**Requirement:** When you reach the line that contains "Далее команда должна" in the data below, start reproducing lines exactly, and stop after the line that contains "области компьютерного зрения;".

**Saved data entries:**
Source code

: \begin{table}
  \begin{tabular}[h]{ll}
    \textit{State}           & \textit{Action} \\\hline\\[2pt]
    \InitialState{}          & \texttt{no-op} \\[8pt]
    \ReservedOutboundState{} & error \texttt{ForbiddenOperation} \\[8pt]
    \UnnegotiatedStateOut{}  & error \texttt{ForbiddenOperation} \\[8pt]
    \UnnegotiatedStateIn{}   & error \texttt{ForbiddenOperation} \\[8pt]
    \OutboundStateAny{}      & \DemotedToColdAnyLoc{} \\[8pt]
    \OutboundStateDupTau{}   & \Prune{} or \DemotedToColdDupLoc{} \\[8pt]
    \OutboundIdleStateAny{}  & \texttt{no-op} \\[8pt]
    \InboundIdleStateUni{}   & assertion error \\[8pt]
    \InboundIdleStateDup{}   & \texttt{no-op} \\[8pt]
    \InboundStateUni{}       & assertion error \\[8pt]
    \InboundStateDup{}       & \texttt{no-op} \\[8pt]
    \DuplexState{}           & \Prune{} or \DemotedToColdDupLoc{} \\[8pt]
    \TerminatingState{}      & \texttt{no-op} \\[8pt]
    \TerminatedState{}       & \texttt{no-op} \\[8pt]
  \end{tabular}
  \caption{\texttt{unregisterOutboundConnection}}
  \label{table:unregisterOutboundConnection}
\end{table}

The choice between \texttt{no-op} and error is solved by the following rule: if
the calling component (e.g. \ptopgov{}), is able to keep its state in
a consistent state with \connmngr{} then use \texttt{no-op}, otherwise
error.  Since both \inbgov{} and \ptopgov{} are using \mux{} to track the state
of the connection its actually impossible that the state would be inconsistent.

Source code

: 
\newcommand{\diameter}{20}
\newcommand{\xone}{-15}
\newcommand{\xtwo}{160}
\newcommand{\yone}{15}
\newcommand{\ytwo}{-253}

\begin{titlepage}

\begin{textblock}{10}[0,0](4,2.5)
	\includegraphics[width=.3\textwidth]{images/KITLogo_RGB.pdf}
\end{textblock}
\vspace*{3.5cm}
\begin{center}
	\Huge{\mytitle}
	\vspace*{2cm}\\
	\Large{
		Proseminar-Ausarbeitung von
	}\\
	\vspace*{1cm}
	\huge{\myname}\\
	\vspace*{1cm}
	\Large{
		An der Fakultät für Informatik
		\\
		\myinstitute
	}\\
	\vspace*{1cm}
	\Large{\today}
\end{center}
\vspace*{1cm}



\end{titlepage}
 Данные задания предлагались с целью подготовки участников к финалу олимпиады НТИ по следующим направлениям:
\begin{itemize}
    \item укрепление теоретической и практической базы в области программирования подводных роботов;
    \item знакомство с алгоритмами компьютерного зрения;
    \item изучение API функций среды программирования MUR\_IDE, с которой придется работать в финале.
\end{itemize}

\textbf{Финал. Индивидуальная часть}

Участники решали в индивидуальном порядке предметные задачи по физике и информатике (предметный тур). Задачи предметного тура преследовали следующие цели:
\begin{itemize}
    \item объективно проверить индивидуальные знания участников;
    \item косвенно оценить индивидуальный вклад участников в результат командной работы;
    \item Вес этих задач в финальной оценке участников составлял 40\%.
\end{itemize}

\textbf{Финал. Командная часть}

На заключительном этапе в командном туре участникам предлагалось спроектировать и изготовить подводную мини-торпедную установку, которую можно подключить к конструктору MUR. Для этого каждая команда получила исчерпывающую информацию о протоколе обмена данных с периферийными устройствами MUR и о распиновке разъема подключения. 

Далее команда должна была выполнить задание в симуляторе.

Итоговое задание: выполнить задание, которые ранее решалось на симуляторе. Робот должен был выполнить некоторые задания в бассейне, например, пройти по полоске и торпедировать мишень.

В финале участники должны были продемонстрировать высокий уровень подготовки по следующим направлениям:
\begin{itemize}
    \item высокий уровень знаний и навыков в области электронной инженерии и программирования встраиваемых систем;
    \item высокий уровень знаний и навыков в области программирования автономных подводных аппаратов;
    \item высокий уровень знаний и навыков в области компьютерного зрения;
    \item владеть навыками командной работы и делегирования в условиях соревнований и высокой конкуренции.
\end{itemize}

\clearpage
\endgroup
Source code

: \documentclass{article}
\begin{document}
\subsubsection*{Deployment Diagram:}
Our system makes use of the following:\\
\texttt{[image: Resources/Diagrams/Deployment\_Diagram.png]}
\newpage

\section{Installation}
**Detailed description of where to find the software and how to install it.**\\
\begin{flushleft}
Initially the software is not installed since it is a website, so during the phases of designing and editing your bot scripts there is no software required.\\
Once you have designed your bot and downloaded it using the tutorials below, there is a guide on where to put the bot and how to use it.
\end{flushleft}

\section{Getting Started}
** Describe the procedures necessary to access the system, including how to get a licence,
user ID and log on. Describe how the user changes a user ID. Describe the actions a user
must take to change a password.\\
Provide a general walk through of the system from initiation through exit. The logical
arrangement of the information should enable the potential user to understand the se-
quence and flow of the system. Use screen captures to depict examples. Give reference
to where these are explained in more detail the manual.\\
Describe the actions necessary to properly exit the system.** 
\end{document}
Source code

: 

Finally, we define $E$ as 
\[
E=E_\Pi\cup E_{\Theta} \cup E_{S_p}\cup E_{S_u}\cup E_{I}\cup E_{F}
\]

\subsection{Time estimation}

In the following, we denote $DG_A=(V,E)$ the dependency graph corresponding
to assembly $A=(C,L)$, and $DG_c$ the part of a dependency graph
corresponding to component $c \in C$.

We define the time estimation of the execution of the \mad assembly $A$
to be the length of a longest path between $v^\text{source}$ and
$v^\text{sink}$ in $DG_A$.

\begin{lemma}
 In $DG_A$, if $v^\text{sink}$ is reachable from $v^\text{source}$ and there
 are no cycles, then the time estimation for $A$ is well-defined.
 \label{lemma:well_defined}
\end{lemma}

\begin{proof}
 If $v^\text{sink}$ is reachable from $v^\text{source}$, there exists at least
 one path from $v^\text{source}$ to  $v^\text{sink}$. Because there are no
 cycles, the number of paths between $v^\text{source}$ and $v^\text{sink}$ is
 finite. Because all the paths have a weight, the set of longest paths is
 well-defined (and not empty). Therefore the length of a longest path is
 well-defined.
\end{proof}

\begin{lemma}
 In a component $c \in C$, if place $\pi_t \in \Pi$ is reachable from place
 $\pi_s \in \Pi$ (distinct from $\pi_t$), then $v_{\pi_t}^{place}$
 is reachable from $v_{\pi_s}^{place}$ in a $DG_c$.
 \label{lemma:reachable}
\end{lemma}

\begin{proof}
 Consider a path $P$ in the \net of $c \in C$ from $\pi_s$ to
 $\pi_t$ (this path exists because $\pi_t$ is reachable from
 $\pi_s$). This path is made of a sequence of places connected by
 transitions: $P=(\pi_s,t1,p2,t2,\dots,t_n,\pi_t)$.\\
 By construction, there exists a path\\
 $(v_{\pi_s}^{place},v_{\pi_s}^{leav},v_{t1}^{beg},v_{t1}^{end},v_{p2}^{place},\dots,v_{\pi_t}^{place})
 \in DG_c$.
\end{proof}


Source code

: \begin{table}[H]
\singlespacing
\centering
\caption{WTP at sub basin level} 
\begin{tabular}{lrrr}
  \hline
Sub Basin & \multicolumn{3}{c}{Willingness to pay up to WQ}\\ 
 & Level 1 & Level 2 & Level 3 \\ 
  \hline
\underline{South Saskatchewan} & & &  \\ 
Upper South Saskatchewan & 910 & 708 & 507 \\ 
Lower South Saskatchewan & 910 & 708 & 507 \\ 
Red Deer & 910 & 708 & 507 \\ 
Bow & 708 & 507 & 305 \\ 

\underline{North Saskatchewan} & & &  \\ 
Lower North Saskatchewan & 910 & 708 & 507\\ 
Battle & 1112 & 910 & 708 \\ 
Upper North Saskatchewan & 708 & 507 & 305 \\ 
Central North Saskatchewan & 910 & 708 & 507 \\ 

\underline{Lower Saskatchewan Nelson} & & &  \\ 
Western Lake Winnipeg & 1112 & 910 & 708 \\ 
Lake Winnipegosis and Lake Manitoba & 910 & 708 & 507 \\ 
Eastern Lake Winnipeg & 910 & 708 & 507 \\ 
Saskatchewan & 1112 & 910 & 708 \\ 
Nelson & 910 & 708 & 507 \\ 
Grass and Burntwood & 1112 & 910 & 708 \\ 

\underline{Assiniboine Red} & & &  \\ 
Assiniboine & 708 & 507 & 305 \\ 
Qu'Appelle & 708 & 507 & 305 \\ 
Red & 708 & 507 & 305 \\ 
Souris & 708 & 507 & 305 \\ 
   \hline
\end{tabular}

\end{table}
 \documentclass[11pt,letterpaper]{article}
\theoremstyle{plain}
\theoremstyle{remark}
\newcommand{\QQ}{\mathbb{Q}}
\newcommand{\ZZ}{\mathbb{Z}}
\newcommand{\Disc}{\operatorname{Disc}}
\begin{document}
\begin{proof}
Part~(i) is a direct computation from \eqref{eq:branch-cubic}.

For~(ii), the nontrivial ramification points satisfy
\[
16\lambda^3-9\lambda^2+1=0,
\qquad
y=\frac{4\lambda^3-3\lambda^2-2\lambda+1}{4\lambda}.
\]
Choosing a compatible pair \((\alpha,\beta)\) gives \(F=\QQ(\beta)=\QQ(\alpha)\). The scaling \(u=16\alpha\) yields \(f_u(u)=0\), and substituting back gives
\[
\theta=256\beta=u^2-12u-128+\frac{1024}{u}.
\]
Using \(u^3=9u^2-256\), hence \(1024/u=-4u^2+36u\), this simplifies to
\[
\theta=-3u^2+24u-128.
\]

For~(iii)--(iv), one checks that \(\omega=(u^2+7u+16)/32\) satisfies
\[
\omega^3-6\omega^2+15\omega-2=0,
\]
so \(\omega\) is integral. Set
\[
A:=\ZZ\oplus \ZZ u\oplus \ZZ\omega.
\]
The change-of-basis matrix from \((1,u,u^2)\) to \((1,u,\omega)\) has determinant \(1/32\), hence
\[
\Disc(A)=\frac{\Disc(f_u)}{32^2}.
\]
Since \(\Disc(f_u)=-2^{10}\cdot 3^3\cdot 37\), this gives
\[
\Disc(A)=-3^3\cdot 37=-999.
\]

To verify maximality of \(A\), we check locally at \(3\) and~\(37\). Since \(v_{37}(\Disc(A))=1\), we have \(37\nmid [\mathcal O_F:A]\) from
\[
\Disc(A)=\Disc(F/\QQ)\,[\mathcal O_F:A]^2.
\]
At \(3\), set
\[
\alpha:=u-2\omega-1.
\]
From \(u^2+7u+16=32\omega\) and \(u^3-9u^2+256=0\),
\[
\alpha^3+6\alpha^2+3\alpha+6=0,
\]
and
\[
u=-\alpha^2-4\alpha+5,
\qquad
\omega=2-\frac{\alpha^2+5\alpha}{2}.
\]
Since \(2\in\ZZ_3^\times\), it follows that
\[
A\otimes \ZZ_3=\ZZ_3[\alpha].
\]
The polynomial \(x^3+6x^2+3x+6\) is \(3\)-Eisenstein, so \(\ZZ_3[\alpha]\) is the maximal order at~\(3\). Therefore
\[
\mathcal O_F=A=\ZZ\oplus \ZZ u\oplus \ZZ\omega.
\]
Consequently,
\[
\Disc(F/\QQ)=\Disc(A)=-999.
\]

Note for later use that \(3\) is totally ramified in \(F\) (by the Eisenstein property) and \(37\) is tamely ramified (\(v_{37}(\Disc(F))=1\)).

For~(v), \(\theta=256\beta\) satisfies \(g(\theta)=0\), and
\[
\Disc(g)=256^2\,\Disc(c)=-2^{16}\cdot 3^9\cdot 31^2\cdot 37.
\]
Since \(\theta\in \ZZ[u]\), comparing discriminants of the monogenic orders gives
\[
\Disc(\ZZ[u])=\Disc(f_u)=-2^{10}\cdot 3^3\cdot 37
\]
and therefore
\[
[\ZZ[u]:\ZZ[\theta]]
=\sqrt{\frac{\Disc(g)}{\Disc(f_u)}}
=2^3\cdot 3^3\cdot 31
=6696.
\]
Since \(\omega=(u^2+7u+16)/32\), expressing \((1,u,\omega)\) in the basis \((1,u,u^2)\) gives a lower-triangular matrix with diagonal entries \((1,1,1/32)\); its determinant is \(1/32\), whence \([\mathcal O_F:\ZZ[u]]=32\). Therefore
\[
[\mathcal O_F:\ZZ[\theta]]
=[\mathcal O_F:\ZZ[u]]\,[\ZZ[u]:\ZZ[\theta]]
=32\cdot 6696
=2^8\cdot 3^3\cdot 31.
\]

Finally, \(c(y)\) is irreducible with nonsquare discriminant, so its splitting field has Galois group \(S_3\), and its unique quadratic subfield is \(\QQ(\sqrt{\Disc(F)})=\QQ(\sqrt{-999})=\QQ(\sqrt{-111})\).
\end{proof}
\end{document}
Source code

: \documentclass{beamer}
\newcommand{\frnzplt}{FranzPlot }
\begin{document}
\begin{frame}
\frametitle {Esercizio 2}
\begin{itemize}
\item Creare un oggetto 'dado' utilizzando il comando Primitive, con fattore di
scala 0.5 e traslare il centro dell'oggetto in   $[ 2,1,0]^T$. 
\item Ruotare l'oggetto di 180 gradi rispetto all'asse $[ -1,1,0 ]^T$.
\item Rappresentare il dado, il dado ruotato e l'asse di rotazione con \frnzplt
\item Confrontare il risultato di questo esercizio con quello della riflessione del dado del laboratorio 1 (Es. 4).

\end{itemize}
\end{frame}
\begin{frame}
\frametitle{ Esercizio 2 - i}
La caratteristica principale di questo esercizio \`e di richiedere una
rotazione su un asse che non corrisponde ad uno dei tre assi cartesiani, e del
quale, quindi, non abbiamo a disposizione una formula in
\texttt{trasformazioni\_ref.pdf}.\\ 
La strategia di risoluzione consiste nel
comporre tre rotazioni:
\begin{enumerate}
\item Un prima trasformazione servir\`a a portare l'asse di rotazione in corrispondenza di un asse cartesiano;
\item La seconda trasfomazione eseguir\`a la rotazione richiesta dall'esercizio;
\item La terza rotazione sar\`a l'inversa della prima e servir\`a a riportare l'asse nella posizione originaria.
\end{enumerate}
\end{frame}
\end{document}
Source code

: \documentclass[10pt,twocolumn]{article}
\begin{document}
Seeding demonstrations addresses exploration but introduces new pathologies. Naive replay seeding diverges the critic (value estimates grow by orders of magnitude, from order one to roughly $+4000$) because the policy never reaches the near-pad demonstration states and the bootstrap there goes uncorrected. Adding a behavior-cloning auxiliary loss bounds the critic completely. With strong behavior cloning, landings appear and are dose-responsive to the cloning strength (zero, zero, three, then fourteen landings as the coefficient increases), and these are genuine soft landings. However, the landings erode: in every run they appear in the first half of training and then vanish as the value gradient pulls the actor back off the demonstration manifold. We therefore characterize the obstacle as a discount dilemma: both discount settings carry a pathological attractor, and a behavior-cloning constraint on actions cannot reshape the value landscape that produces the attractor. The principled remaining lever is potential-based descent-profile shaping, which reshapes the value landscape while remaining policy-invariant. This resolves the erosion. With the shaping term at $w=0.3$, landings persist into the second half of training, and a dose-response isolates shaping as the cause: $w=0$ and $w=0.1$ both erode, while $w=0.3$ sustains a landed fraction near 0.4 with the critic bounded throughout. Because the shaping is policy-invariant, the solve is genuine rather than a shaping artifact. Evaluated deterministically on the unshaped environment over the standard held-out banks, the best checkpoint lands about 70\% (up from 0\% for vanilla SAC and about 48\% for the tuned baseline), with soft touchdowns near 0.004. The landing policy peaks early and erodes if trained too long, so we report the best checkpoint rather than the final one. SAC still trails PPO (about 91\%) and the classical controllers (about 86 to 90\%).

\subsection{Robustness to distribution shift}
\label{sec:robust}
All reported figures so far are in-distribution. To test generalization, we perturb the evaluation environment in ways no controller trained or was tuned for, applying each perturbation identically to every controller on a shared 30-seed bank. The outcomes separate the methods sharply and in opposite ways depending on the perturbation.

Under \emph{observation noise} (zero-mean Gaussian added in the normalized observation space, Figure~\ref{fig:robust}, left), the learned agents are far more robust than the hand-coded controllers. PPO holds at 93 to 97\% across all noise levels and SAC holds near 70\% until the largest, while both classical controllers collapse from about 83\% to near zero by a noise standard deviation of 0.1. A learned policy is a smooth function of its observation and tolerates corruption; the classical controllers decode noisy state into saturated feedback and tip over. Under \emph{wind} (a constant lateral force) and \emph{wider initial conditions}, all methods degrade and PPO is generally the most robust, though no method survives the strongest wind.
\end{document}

**Solution to the problem:**
Далее команда должна была выполнить задание в симуляторе.

Итоговое задание: выполнить задание, которые ранее решалось на симуляторе. Робот должен был выполнить некоторые задания в бассейне, например, пройти по полоске и торпедировать мишень.

В финале участники должны были продемонстрировать высокий уровень подготовки по следующим направлениям:
\begin{itemize}
    \item высокий уровень знаний и навыков в области электронной инженерии и программирования встраиваемых систем;
    \item высокий уровень знаний и навыков в области программирования автономных подводных аппаратов;
    \item высокий уровень знаний и навыков в области компьютерного зрения;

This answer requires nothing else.